24th Oct 2013 09:59
LONDON (Alliance News) - Construction and property consultancy Sweett Group PLC Thursday said it expects full-year results to be slightly ahead of its previous expectations after it performed "very positively" in the first half of its financial year, driven by a recovery in the UK and Europe, while the unwinding of an Australian dollar currency derivative will add GBP1 million to its full-year pretax profit.
The AIM-listed company said it has seen clear signs of increased recovery across its European markets, of which the UK is the biggest. Its traditional markets like retail, commercial and healthcare are improving while it described its decision to develop its transport, energy and infrastructure businesses as "well judged".

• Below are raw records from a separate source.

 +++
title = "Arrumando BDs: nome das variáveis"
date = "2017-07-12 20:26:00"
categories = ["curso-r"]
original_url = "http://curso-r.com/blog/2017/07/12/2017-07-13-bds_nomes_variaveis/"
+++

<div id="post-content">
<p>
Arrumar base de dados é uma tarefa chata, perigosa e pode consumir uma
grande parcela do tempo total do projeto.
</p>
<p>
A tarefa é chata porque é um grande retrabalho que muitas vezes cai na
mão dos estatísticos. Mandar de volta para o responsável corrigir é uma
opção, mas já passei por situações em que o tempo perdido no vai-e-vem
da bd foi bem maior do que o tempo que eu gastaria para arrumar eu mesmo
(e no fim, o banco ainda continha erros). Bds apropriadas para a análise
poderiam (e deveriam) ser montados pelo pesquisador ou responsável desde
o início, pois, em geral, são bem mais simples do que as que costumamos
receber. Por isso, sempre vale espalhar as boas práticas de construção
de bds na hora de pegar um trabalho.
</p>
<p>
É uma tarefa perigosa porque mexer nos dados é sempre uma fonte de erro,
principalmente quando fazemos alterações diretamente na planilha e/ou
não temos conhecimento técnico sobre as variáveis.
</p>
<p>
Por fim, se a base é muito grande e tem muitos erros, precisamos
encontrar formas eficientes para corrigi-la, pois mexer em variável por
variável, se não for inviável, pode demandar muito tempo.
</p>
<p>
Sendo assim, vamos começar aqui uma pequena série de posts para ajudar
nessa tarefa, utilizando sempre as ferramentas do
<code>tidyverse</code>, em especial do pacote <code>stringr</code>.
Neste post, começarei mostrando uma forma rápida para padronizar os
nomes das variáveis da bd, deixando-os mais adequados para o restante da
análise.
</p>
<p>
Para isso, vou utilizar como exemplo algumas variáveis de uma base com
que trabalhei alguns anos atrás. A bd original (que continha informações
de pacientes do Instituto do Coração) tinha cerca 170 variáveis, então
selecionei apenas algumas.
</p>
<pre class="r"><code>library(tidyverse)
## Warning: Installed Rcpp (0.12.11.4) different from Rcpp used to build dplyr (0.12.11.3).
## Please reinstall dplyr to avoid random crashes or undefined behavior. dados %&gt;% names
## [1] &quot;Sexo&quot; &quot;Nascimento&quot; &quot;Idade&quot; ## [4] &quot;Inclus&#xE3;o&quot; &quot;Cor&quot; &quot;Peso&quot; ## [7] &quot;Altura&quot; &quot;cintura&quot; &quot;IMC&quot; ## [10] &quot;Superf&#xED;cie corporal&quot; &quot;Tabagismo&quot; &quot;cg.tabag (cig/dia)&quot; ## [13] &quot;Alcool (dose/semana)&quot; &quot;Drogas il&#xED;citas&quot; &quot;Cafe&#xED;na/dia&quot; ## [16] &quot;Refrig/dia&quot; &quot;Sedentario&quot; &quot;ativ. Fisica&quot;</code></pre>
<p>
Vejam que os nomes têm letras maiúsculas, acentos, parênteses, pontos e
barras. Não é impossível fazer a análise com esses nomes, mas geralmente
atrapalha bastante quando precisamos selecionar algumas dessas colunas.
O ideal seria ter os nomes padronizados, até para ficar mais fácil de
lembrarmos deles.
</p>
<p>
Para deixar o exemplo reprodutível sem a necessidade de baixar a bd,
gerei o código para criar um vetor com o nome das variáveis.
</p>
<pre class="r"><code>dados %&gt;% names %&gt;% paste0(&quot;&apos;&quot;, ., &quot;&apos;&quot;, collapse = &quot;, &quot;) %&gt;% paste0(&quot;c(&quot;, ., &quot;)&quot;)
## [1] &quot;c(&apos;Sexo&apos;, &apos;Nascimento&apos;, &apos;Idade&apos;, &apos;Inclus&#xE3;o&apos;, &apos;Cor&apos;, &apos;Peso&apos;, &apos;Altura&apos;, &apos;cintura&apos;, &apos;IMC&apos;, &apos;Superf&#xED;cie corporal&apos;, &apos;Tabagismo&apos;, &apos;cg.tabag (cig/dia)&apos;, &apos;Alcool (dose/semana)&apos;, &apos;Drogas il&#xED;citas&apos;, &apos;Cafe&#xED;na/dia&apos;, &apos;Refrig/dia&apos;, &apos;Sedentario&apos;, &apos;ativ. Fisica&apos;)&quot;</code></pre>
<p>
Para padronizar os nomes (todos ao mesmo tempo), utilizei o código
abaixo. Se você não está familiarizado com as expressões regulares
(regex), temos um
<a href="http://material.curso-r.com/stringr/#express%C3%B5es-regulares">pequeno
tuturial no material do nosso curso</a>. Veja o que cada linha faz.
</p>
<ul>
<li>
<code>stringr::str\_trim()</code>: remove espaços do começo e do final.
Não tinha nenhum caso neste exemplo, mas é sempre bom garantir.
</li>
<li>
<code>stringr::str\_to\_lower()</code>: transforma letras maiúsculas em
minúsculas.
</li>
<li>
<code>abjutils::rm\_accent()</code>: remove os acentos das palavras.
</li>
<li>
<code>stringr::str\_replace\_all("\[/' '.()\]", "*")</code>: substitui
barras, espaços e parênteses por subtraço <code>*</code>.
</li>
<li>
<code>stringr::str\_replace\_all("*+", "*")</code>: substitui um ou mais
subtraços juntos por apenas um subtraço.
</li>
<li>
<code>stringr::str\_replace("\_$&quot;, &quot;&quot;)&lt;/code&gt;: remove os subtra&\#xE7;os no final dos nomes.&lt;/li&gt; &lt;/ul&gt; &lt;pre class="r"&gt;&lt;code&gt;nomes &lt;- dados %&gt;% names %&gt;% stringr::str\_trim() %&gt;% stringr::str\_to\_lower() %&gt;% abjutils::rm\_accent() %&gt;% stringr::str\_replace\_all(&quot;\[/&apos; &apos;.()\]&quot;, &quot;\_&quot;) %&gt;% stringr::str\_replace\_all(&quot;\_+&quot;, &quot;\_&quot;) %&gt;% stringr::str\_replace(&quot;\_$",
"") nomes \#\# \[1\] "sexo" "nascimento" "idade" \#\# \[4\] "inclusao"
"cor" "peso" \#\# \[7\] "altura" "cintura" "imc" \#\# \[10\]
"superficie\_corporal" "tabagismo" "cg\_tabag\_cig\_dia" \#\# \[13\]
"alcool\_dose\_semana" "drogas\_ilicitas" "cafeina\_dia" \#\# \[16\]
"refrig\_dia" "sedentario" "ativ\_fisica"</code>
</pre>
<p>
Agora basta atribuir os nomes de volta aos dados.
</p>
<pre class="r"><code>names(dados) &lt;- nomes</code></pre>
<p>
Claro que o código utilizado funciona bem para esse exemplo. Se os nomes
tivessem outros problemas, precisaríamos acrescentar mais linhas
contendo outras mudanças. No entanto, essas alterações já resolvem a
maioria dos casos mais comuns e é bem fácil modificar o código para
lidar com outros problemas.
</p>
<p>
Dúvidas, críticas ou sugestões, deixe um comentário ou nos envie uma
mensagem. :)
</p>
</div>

It said business in the Middle East has got off to a steady start, with orders growing, while Asia Pacific is trading in line with its expectations, It said its Indian operation is continuing to grow at a "healthy" pace, and it has just opened a fifth office in the country in Kolkata.
"Our efforts to achieve the objectives of our 3 year plan of turnover growth and margin improvement remain firmly on track," the company said in a trading statement ahead of its half year results which are due to be published December 3.
On top of that, it completely unwound an Australian dollar derivative contract in the six month period, and will book a credit of GBP1 million as a result, more than it expected and more than covering the GBP874,000 total costs of the contract over recent years.
Sweett Group shares were up 10.3% at 53.50 pence Thursday morning, one of the biggest rises on AIM.